Более существенным было влияние на славян протоболгар. В хозяйственной сфере их влияние выразилось скорее всего в расширении таких скотоводческих отраслей, как овцеводство и коневодство, что, по-видимому, содействовало углублению и интенсификации торгового обмена в Болгарии. Однако более существенной была роль протоболгар в военно-политической области: органы центральной власти и формы организации конного (протоболгарского) войска были созданы в соответствии с кочевнической традицией. Этот синтез общественных институтов протоболгар и славян имел место только на части территории государства; в провинциях (особенно в пограничных) славинии долго сохраняли свою структуру, пользуясь внутренней автономией. Когда же славинии стали утрачивать свой статус и превращаться в административные области, подчиненные наместникам хана (князя), институты протоболгарского общества утратили связь с кочевнической традицией. Высшие сановники и вельможи Первого Болгарского царства и в X–XI вв. по-прежнему обозначались как «кавханы», «чергубили», «боляре» (боилы), «тарканы», но по своим социальным и общественно-политическим функциям лица, носившие эти титулы, не имели теперь в сущности ничего общего с теми, которые обозначались этими терминами в конце VII — начале IX в. И в сфере производственной, социально-экономической, и в сфере общественно-политической в конечном счете возобладали институты местного, земледельческого, славянского и автохтонного общества. Протоболгарское завоевание (или, точнее, основанное на вполне определенных условиях сотрудничество протоболгарской аристократии и славянской знати) форсировало процесс оформления государства, которое в силу этого акта утверждалось в некотором смысле ранее, чем для этого созрели все необходимые условия. Внешняя опасность (от империи и аваров) действовала в этом же направлении. Поэтому Первое Болгарское царство сравнительно долго сохраняло архаические черты; процесс его превращения в развитое европейское государство протекал тем быстрее, чем быстрее уходили в прошлое хозяйственные, социальные, общественные, бытовые нормы жизни кочевой господствующей верхушки, консервативные традиции которой последний раз встали на пути поступательного развития в эпоху принятия и утверждения христианства (в 865 и 893 гг.).
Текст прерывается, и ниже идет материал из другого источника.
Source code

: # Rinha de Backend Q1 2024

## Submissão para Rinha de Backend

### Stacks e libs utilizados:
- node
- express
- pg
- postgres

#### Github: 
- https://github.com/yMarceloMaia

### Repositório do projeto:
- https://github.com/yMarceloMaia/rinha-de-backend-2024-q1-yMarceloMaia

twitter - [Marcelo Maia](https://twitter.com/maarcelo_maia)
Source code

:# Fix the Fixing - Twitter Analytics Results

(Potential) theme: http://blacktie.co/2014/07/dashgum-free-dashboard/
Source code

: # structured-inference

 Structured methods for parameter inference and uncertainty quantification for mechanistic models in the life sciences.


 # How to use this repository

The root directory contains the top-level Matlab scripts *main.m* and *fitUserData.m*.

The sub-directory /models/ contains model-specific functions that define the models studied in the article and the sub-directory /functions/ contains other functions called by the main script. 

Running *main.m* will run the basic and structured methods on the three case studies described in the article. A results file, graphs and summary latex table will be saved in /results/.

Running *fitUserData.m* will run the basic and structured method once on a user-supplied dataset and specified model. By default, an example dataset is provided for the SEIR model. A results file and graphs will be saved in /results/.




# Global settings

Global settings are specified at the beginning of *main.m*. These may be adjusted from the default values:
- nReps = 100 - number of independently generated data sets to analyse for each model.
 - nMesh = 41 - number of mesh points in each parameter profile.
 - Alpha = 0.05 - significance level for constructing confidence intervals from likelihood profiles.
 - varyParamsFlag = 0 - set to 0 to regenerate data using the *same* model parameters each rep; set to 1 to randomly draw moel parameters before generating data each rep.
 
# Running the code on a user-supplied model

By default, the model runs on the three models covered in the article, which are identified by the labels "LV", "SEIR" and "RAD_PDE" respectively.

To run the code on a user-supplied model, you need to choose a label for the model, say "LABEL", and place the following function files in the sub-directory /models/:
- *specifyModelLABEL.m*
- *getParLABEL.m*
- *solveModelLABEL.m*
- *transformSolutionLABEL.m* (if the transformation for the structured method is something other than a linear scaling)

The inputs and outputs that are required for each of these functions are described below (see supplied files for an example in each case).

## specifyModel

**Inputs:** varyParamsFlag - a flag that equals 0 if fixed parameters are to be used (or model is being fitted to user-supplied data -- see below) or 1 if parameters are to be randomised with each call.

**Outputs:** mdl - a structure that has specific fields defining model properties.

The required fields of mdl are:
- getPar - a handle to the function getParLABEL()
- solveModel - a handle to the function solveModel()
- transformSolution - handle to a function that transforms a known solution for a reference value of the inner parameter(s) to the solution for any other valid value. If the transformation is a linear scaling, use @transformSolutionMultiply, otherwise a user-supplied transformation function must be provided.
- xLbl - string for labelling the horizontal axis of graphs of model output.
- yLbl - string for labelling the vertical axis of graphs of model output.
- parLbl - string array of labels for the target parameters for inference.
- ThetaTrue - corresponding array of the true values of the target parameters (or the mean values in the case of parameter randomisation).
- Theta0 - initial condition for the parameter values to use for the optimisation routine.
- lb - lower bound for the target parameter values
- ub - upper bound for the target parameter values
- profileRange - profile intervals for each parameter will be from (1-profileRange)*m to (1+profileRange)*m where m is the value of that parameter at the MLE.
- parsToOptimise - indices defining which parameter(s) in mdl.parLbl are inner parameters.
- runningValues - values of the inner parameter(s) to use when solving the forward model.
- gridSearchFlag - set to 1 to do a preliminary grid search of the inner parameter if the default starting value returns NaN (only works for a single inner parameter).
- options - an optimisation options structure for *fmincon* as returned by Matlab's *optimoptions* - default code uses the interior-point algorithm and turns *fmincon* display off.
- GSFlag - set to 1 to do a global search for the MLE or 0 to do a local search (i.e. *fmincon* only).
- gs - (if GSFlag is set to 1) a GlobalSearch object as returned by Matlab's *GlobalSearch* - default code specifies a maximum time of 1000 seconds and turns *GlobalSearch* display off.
Итак, что касается синтеза в сфере базиса, т. е. производственной деятельности и социальных отношений, то в среде славянского населения, обосновавшегося на Балканах, можно, видимо, констатировать и явления континуитета, и существенные сдвиги (дисконтинуитет), означавшие заметный прогресс в развитии славянского общества, в появлении элементов феодальных отношений, в углублении процесса классообразования и в становлении первичных форм эксплуатации как постоянно функционирующей системы. Иначе говоря, в этой сфере синтез совершался при весьма значительной роли местного восточноримского (ранневизантийского) общества, оказавшего на славян большое влияние и в период крушения рабовладельческой системы в VI–VII вв., и в период генезиса феодальных отношений (VII–XI вв.).